Material shown:
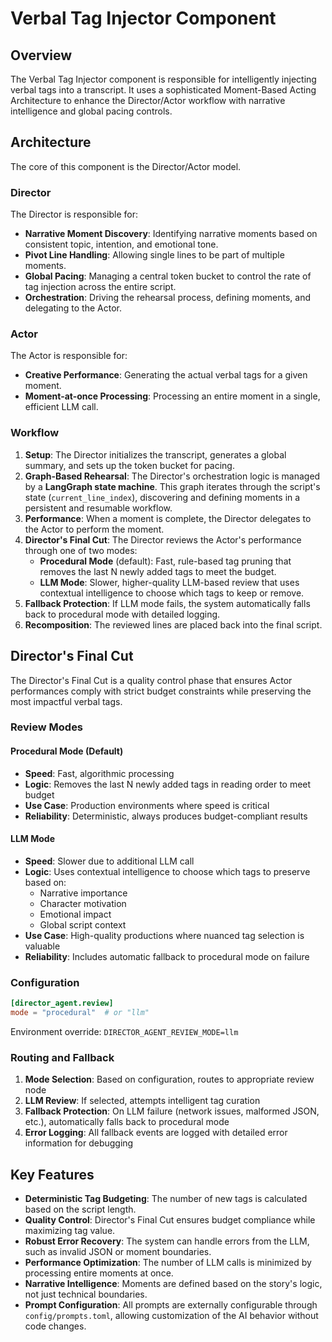 # Verbal Tag Injector Component

## Overview

The Verbal Tag Injector component is responsible for intelligently injecting verbal tags into a transcript. It uses a sophisticated Moment-Based Acting Architecture to enhance the Director/Actor workflow with narrative intelligence and global pacing controls.

## Architecture

The core of this component is the Director/Actor model.

### Director

The Director is responsible for:
-   **Narrative Moment Discovery**: Identifying narrative moments based on consistent topic, intention, and emotional tone.
-   **Pivot Line Handling**: Allowing single lines to be part of multiple moments.
-   **Global Pacing**: Managing a central token bucket to control the rate of tag injection across the entire script.
-   **Orchestration**: Driving the rehearsal process, defining moments, and delegating to the Actor.

### Actor

The Actor is responsible for:
-   **Creative Performance**: Generating the actual verbal tags for a given moment.
-   **Moment-at-once Processing**: Processing an entire moment in a single, efficient LLM call.

### Workflow

1.  **Setup**: The Director initializes the transcript, generates a global summary, and sets up the token bucket for pacing.
2.  **Graph-Based Rehearsal**: The Director's orchestration logic is managed by a **LangGraph state machine**. This graph iterates through the script's state (`current_line_index`), discovering and defining moments in a persistent and resumable workflow.
3.  **Performance**: When a moment is complete, the Director delegates to the Actor to perform the moment.
4.  **Director's Final Cut**: The Director reviews the Actor's performance through one of two modes:
    -   **Procedural Mode** (default): Fast, rule-based tag pruning that removes the last N newly added tags to meet the budget.
    -   **LLM Mode**: Slower, higher-quality LLM-based review that uses contextual intelligence to choose which tags to keep or remove.
5.  **Fallback Protection**: If LLM mode fails, the system automatically falls back to procedural mode with detailed logging.
6.  **Recomposition**: The reviewed lines are placed back into the final script.

## Director's Final Cut

The Director's Final Cut is a quality control phase that ensures Actor performances comply with strict budget constraints while preserving the most impactful verbal tags.

### Review Modes

#### Procedural Mode (Default)

-   **Speed**: Fast, algorithmic processing
-   **Logic**: Removes the last N newly added tags in reading order to meet budget
-   **Use Case**: Production environments where speed is critical
-   **Reliability**: Deterministic, always produces budget-compliant results

#### LLM Mode

-   **Speed**: Slower due to additional LLM call
-   **Logic**: Uses contextual intelligence to choose which tags to preserve based on:
    -   Narrative importance
    -   Character motivation
    -   Emotional impact
    -   Global script context
-   **Use Case**: High-quality productions where nuanced tag selection is valuable
-   **Reliability**: Includes automatic fallback to procedural mode on failure

### Configuration

```toml
[director_agent.review]
mode = "procedural"  # or "llm"
```

Environment override: `DIRECTOR_AGENT_REVIEW_MODE=llm`

### Routing and Fallback

1. **Mode Selection**: Based on configuration, routes to appropriate review node
2. **LLM Review**: If selected, attempts intelligent tag curation
3. **Fallback Protection**: On LLM failure (network issues, malformed JSON, etc.), automatically falls back to procedural mode
4. **Error Logging**: All fallback events are logged with detailed error information for debugging

## Key Features

-   **Deterministic Tag Budgeting**: The number of new tags is calculated based on the script length.
-   **Quality Control**: Director's Final Cut ensures budget compliance while maximizing tag value.
-   **Robust Error Recovery**: The system can handle errors from the LLM, such as invalid JSON or moment boundaries.
-   **Performance Optimization**: The number of LLM calls is minimized by processing entire moments at once.
-   **Narrative Intelligence**: Moments are defined based on the story's logic, not just technical boundaries.
-   **Prompt Configuration**: All prompts are externally configurable through `config/prompts.toml`, allowing customization of the AI behavior without code changes.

Task to carry out: The lines above starting at the one that contains "### Director" and ending at the one that contains "of multiple moments." must be transcribed exactly, and no other lines may appear.

Task response:
### Director

The Director is responsible for:
-   **Narrative Moment Discovery**: Identifying narrative moments based on consistent topic, intention, and emotional tone.
-   **Pivot Line Handling**: Allowing single lines to be part of multiple moments.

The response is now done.